"I do not deny that political torture goes on in this country but there are strict rules against political torture".---Brazilian President General Geisel, 1970s.
"In prison it's not the months and years that creep under your skin. It's the days and hours." PRISONER OF KAFKA by Anonymous
Torture victims suffer from a kind of reverse Stockholm Syndrome. As feminist pioneer Kate Millet documents in this chilling book, studies of exiles from Pinochet's Chile recovering from torture in Sweden blamed THEMSELVES for their having been tortured, along the lines of "If only I hadn't said that he would not have tortured me" or "if only I had taken this street instead of that one I would not have been kidnapped". (Millet, along with Germaine Greer, can tell you from personal experience that many rape victims undergo the same pangs of self-guilt.) Believe it or not, torture as a form of political punishment actually began to fade away at the end of the Nineteenth century, resurged spectacularly in the 1930s, went into decline after World War II and enjoyed, (yes, that's the right word) an amazing rise in the 1970s.

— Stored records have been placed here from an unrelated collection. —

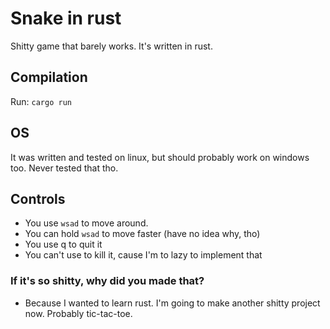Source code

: # Snake in rust
Shitty game that barely works. It's written in rust.

## Compilation
Run: `cargo run`

## OS
It was written and tested on linux, but should probably work on windows too. Never tested that tho.

## Controls
- You use `wsad` to move around.
- You can hold `wsad` to move faster (have no idea why, tho)
- You use q to quit it
- You can't use <C-c> to kill it, cause I'm to lazy to implement that

### If it's so shitty, why did you made that?
- Because I wanted to learn rust. I'm going to make another shitty project now. Probably tic-tac-toe.

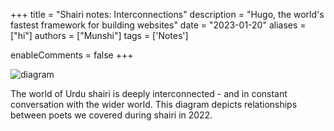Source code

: +++
title = "Shairi notes: Interconnections"
description = "Hugo, the world's fastest framework for building websites"
date = "2023-01-20"
aliases = ["hi"]
authors = ["Munshi"]
tags = ['Notes']

enableComments = false
+++

![diagram](diagram.jpg)

The world of Urdu shairi is deeply interconnected - and in constant conversation with the wider world. This diagram depicts relationships between poets we covered during shairi in 2022.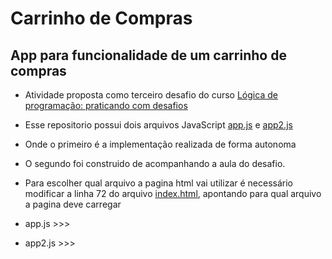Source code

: # Carrinho de Compras

## App para funcionalidade de um carrinho de compras 

- Atividade proposta como terceiro desafio do curso [Lógica de programação: praticando com desafios](https://cursos.alura.com.br/course/logica-programacao-praticando-desafios)

- Esse repositorio possui dois arquivos JavaScript [app.js](https://github.com/mineirodev/CarrinhoCompras/blob/main/js/app.js) e [app2.js](https://github.com/mineirodev/CarrinhoCompras/blob/main/js/app2.js)
 - Onde o primeiro é a implementação realizada de forma autonoma
 - O segundo foi construido de acompanhando a aula do desafio. 

- Para escolher qual arquivo a pagina html vai utilizar é necessário modificar a linha 72 do arquivo [index.html](https://github.com/mineirodev/CarrinhoCompras/blob/main/index.html), apontando para qual arquivo a pagina deve carregar

- app.js >>> <script src="js/app.js"></script>
- app2.js >>> <script src="js/app2.js"></script>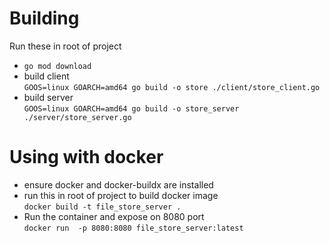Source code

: #  Building
Run these in root of project
- `go mod download`
- build client   
 `GOOS=linux GOARCH=amd64 go build -o store ./client/store_client.go`
- build server  
  `GOOS=linux GOARCH=amd64 go build -o store_server ./server/store_server.go`

# Using with docker
- ensure docker and docker-buildx are installed
- run this in root of project to build docker image  
  `docker build -t file_store_server .`
- Run the container and expose on 8080 port  
  `docker run  -p 8080:8080 file_store_server:latest`
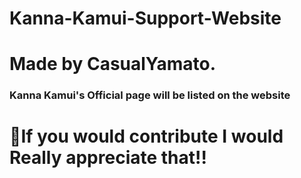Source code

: # Kanna-Kamui-Support-Website
<h1>Made by CasualYamato.</h1>
<h3>Kanna Kamui's Official page will be listed on the website<h3>
<h1>💖If you would contribute I would Really appreciate that!!</h1>
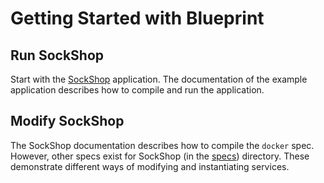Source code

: # Getting Started with Blueprint

## Run SockShop

Start with the [SockShop](../../examples/sockshop) application.  The documentation of the example application describes how to compile and run the application.

## Modify SockShop

The SockShop documentation describes how to compile the `docker` spec.  However, other specs exist for SockShop (in the [specs](../../examples/sockshop/wiring/specs/)) directory.  These demonstrate different ways of modifying and instantiating services.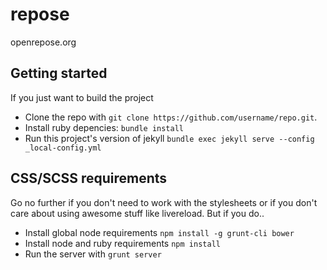 # repose

openrepose.org

## Getting started

If you just want to build the project

- Clone the repo with `git clone https://github.com/username/repo.git`.
- Install ruby depencies: `bundle install`
- Run this project's version of jekyll `bundle exec jekyll serve --config _local-config.yml`

## CSS/SCSS requirements

Go no further if you don't need to work with the stylesheets or if you don't care about using awesome stuff like livereload. But if you do..


- Install global node requirements `npm install -g grunt-cli bower`
- Install node and ruby requirements `npm install`
- Run the server with `grunt server`
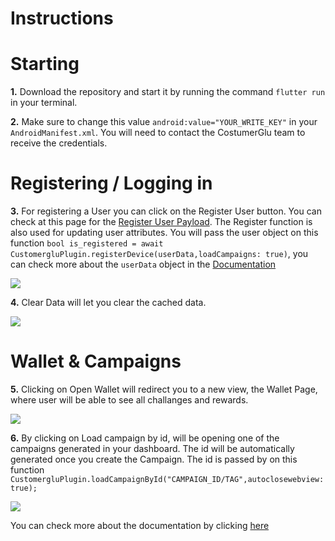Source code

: # **Instructions**


# Starting

**1.** Download the repository and start it by running the command `flutter run` in your terminal.

**2.** Make sure to change this value `android:value="YOUR_WRITE_KEY"` in your `AndroidManifest.xml`. You will need to contact the CostumerGlu team to receive the credentials.

# Registering / Logging in

**3.** For registering a User you can click on the Register User button. You can check at this page for the [Register User Payload](https://docs.customerglu.com/integration-doc#register-a-device). The Register function is also used for updating user attributes. You will pass the user object on this function `bool is_registered = await CustomergluPlugin.registerDevice(userData,loadCampaigns: true)`, you can check more about the `userData` object in the [Documentation](https://docs.customerglu.com/sdk/flutter#register-user-mandatory)

![](https://cdn.discordapp.com/attachments/991788426078732398/1000815771166965791/Peek_24-07-2022_14-20.gif)

**4.** Clear Data will let you clear the cached data.

![](https://cdn.discordapp.com/attachments/991788426078732398/1000815771569635408/Peek_24-07-2022_14-21.gif)

# Wallet & Campaigns

**5.** Clicking on Open Wallet will redirect you to a new view, the Wallet Page, where user will be able to see all challanges and rewards.

![](https://cdn.discordapp.com/attachments/991788426078732398/1000815771871613018/Peek_24-07-2022_14-22.gif)

**6.** By clicking on Load campaign by id, will be opening one of the campaigns generated in your dashboard. The id will be automatically generated once you create the Campaign. The id is passed by on this function `CustomergluPlugin.loadCampaignById("CAMPAIGN_ID/TAG",autoclosewebview: true);`

![](https://cdn.discordapp.com/attachments/991788426078732398/1000815772496576552/Peek_24-07-2022_14-23.gif)

You can check more about the documentation by clicking [here](https://docs.customerglu.com/sdk/flutter)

Today, like everything else, it has been privatized and outsourced to third parties. While the literature on political imprisonment, including torture and exile is vast, from THE GULAG ARCHIPELAGO to CHRIST STOPPED AT EBOLI Millet looks for patterns others might miss. Political cruelty is tied to gender, generation, geography, race and both national and international perception, as in "if we do it, it's not torture". In the Twenty-first century, after Millet's death, torture made another comeback; only this time it came to be known as "advanced interrogation techniques".